Stored data

================

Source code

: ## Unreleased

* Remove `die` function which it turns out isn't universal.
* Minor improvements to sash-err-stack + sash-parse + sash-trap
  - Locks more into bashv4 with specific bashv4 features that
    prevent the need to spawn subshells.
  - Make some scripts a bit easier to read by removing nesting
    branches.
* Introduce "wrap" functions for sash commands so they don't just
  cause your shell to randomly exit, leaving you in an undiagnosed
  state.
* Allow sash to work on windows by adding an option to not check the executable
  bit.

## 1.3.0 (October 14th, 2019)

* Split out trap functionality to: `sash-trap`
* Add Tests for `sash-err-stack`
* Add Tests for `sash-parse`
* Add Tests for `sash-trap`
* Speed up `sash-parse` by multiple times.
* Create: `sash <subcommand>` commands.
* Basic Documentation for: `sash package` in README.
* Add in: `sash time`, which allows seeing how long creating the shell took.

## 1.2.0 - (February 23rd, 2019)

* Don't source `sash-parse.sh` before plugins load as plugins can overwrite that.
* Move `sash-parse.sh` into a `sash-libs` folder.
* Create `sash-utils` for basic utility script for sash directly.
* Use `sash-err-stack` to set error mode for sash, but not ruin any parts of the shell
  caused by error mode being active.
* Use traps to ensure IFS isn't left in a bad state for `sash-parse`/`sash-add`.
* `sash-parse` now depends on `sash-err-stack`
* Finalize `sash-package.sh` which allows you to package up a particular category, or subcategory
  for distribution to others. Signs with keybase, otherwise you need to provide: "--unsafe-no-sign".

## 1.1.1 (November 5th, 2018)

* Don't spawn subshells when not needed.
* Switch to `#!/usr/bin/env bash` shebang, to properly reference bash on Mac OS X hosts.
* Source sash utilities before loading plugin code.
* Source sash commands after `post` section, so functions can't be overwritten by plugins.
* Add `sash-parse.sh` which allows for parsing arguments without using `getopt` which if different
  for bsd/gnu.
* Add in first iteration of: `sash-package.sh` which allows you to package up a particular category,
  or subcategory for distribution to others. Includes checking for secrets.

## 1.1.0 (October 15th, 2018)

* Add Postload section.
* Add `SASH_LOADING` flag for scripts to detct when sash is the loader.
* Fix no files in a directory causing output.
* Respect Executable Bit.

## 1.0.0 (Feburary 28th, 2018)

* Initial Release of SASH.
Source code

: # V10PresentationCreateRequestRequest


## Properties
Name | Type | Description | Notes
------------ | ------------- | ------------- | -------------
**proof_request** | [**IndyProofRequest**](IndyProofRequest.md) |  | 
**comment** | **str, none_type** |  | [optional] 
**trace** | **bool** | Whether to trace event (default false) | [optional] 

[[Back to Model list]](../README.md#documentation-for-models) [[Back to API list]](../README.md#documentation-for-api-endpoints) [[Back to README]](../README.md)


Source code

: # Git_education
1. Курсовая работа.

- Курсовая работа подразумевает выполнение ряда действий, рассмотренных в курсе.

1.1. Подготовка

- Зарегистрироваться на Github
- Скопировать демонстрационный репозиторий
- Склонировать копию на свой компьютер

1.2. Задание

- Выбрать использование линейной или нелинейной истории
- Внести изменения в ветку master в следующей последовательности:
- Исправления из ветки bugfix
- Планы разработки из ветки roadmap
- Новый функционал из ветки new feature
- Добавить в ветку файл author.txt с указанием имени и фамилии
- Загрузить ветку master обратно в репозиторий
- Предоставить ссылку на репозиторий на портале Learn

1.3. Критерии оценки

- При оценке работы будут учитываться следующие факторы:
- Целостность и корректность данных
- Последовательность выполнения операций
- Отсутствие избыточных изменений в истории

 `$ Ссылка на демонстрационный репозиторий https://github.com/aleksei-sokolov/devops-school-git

================

#### Activity:
Extract each line holding the word "README" from the records.

#### Result for this exercise:
* Basic Documentation for: `sash package` in README.
[[Back to Model list]](../README.md#documentation-for-models) [[Back to API list]](../README.md#documentation-for-api-endpoints) [[Back to README]](../README.md)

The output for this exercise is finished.